This June 12, 2012, photo shows the Kroger sign over the company's grocery store in Dearborn, Mich. Kroger also operates Dillons, Gerbes, Ralphs, Food 4 Less and Fred Meyer stores.

This June 12, 2012, photo shows the Kroger sign over the company's grocery store in Dearborn, Mich. Kroger also operates Dillons, Gerbes, Ralphs, Food 4 Less and Fred Meyer stores. Photo by The Associated Press.

CINCINNATI (AP) — Kroger CEO David Dillon will retire from that post when the new year begins but will stay on for another year as chairman. President and Chief Operating Officer W. Rodney McMullen will step into the CEO role as part of its long-term succession plan.

Dillon’s retirement is effective on Jan. 1, which is also when McMullen will take over the CEO position.

The nation’s largest traditional supermarket operator said Friday that the Dillon, 62, will continue to serve as chairman through Dec. 31, 2014. He’s served as CEO since 2003.

McMullen, 53, has served as president and COO since 2008 and as a board member since 2003. He’s held a variety of roles at Kroger, including vice chairman and chief financial officer. His successor will be named at a later date.

Last week Kroger Co. reported that its second-quarter profit climbed as it booked lower charges and tried to build shopper loyalty with improved offerings.

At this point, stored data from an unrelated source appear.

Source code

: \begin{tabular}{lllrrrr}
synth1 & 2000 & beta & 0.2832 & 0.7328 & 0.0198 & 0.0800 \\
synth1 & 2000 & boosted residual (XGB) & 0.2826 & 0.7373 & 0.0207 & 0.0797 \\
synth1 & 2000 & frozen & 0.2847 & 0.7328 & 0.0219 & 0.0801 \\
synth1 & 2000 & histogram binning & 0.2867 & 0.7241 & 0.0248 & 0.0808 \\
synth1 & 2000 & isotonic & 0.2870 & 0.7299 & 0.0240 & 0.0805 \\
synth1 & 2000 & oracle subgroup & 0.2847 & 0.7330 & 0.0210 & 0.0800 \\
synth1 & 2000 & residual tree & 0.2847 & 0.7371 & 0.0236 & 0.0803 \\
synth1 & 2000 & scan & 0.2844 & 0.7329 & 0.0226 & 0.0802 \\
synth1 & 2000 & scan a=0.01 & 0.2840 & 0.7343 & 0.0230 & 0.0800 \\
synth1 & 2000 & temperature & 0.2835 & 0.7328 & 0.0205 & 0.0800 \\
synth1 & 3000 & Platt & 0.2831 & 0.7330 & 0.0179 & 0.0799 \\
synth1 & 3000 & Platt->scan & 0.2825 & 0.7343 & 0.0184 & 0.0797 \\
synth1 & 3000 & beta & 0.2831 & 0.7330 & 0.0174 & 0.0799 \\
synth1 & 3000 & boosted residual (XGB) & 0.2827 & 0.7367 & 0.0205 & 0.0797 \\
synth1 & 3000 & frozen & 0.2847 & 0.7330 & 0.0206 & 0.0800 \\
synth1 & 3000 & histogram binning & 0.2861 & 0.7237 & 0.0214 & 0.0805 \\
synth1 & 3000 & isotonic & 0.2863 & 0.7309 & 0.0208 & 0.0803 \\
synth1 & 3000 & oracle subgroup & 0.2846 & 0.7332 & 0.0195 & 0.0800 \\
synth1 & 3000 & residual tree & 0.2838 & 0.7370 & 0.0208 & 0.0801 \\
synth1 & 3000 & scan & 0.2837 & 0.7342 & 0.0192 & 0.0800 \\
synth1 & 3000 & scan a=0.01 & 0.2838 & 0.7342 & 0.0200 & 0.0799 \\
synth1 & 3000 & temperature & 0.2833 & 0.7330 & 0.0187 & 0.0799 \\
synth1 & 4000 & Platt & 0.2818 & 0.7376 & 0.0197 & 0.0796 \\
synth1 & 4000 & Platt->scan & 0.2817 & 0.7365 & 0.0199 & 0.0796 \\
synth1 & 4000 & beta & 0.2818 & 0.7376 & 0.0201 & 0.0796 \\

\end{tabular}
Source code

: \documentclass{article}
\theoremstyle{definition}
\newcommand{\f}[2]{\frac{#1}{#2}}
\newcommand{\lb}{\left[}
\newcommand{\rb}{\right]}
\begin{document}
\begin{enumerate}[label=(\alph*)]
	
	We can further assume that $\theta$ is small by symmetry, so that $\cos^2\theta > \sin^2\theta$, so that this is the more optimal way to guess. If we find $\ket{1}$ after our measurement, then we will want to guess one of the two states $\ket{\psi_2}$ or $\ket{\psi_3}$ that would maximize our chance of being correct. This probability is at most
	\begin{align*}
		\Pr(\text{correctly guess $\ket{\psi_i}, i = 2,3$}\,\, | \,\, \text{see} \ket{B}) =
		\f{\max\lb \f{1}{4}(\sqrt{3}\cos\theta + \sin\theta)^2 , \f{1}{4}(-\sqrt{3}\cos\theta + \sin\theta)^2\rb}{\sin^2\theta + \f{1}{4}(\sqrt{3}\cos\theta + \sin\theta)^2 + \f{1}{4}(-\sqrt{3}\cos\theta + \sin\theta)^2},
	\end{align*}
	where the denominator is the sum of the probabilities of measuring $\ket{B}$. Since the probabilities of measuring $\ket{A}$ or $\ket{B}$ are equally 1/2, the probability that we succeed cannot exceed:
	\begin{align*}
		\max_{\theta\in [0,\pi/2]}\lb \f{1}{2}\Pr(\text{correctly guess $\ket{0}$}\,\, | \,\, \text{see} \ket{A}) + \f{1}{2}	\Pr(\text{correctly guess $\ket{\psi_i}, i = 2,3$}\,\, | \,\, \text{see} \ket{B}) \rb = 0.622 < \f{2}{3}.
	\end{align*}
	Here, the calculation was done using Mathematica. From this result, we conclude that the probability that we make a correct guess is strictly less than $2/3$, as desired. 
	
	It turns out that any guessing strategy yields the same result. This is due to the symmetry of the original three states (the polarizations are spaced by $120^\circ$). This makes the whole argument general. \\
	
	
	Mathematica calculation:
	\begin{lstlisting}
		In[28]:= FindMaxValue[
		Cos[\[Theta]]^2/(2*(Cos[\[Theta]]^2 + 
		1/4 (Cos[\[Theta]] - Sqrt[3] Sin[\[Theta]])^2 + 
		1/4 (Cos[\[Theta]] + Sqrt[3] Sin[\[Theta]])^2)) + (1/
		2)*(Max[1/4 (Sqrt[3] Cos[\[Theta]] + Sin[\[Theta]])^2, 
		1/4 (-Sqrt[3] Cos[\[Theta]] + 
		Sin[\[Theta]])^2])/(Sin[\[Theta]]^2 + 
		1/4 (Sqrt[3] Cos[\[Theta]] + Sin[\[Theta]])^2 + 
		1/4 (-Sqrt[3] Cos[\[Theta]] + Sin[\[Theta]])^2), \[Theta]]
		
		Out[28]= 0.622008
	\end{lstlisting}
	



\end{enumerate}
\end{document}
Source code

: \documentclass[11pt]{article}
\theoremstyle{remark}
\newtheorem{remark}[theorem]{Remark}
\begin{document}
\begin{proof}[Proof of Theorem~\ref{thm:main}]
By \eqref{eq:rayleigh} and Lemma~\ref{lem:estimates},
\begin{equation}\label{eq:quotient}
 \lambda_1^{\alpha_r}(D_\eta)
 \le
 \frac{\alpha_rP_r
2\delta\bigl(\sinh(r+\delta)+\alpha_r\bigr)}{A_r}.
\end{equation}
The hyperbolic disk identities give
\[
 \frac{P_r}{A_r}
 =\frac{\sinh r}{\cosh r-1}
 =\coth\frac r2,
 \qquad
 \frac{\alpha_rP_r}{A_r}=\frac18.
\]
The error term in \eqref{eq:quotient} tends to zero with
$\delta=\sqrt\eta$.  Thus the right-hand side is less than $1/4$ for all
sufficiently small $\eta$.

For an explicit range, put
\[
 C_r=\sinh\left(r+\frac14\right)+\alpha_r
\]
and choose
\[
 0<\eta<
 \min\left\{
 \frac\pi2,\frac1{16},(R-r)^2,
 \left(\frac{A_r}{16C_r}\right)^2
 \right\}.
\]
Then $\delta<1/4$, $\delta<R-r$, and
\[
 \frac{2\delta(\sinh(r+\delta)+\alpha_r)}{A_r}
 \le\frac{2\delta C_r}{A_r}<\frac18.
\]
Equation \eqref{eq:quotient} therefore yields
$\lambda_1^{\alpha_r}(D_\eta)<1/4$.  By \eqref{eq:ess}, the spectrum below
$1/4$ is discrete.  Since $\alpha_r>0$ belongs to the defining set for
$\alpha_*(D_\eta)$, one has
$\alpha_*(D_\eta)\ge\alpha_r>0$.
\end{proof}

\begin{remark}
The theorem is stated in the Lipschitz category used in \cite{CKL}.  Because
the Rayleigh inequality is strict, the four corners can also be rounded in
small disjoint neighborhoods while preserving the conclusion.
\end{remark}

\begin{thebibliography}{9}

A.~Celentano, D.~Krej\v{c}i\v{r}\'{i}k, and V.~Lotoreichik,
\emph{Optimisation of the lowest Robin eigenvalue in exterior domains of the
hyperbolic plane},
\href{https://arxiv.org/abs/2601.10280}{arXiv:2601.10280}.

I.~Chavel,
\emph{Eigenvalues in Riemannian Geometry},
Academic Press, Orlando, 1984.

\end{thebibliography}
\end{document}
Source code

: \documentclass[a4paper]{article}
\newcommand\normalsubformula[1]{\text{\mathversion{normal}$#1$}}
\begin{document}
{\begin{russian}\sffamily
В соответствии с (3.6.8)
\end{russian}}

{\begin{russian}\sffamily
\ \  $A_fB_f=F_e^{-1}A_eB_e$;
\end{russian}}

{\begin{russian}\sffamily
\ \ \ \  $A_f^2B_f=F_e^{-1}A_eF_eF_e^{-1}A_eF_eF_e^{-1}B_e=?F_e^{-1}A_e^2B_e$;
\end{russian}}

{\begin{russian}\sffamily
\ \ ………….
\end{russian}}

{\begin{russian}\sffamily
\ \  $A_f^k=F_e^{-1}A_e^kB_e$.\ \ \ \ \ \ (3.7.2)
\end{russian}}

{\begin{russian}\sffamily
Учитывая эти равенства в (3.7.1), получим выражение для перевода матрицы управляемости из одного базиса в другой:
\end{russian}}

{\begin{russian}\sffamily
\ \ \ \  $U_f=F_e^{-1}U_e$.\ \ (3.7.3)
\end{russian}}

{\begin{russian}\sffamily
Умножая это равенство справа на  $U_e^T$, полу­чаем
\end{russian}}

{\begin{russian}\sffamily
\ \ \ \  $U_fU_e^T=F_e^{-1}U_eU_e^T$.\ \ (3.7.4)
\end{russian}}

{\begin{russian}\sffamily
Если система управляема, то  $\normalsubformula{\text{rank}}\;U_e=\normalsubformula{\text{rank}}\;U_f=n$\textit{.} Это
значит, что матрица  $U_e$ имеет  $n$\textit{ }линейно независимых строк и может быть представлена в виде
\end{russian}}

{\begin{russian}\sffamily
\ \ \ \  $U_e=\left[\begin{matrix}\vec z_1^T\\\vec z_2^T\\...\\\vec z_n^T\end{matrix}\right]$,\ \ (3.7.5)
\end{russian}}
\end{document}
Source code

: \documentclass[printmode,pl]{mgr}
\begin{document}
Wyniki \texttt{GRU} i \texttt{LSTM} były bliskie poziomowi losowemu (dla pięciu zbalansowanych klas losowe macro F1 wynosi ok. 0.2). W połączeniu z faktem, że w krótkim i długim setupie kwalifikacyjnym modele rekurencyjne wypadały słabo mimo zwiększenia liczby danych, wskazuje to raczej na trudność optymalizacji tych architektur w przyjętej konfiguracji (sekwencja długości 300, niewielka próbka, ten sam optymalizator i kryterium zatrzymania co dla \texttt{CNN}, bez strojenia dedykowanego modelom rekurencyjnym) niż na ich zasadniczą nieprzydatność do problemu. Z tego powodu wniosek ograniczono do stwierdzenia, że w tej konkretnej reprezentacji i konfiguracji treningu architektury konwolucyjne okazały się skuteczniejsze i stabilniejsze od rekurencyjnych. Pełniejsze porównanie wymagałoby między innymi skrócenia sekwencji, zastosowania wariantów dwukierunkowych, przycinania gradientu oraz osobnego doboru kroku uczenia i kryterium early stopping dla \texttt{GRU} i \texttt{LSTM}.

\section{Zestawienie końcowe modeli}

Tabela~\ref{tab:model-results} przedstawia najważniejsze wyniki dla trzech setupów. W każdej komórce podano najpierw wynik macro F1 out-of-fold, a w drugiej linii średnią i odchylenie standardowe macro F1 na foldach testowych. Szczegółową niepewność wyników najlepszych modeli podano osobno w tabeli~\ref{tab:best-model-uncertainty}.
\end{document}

Kroger, which also owns also Ralphs, Fry’s and other chains, is based in Cincinnati.

Like other supermarket companies, Kroger is trying to adapt to a shifting industry. Shoppers are increasingly getting groceries at big-box retailers like Target, drugstores and dollar stores that have expanded their food sections. Specialty chains such as Whole Foods are playing a greater role, too.

To keep pace, Kroger has worked on shortening checkout wait times, expanded its store-brand lineup and invested in making its loyalty program more sophisticated. The company also recently bought Harris Teeter, a regional grocer that has locations in eight states.

Kroger shares slipped 23 cents to close at $40.76. Its shares earlier in the day set a new 52-week high of $41.14.